## WORK REQUIRED
Please work out how many lines in the data below contain "given", and reply with that number alone.

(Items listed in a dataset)
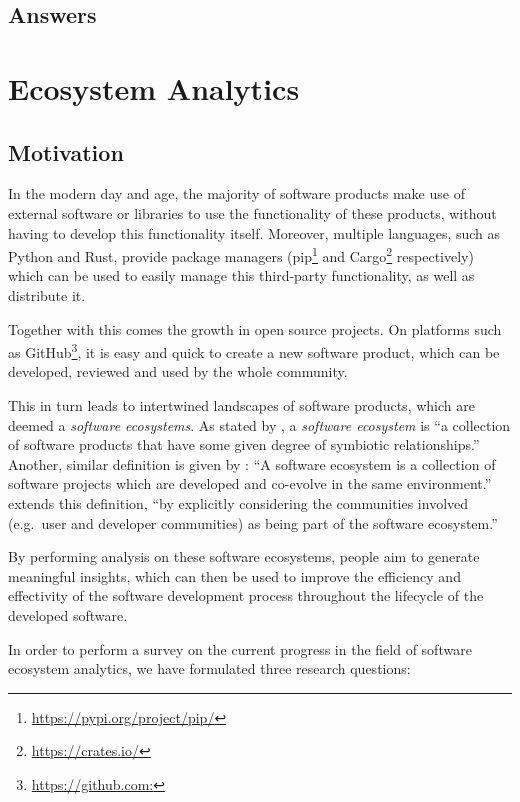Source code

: \documentclass[]{book}
\let\rmarkdownfootnote\footnote%
\def\footnote{\protect\rmarkdownfootnote}
\begin{document}
\section{Answers}\label{answers-1}

\chapter{Ecosystem Analytics}\label{ecosystem-analytics}

\section{Motivation}\label{motivation-3}

In the modern day and age, the majority of software products make use of
external software or libraries to use the functionality of these
products, without having to develop this functionality itself. Moreover,
multiple languages, such as Python and Rust, provide package managers
(pip\footnote{\url{https://pypi.org/project/pip/}} and Cargo\footnote{\url{https://crates.io/}}
respectively) which can be used to easily manage this third-party
functionality, as well as distribute it.

Together with this comes the growth in open source projects. On
platforms such as GitHub\footnote{\url{https://github.com:}}, it is easy
and quick to create a new software product, which can be developed,
reviewed and used by the whole community.

This in turn leads to intertwined landscapes of software products, which
are deemed a \emph{software ecosystems}. As stated by
\citet{Messerschmitt2003}, a \emph{software ecosystem} is ``a collection
of software products that have some given degree of symbiotic
relationships.'' Another, similar definition is given by
\citet{Lungu2009}: ``A software ecosystem is a collection of software
projects which are developed and co-evolve in the same environment.''
\citet{Mens2013} extends this definition, ``by explicitly considering
the communities involved (e.g.~user and developer communities) as being
part of the software ecosystem.''

By performing analysis on these software ecosystems, people aim to
generate meaningful insights, which can then be used to improve the
efficiency and effectivity of the software development process
throughout the lifecycle of the developed software.

In order to perform a survey on the current progress in the field of
software ecosystem analytics, we have formulated three research
questions:
\end{document}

## YOUR SOLUTION
2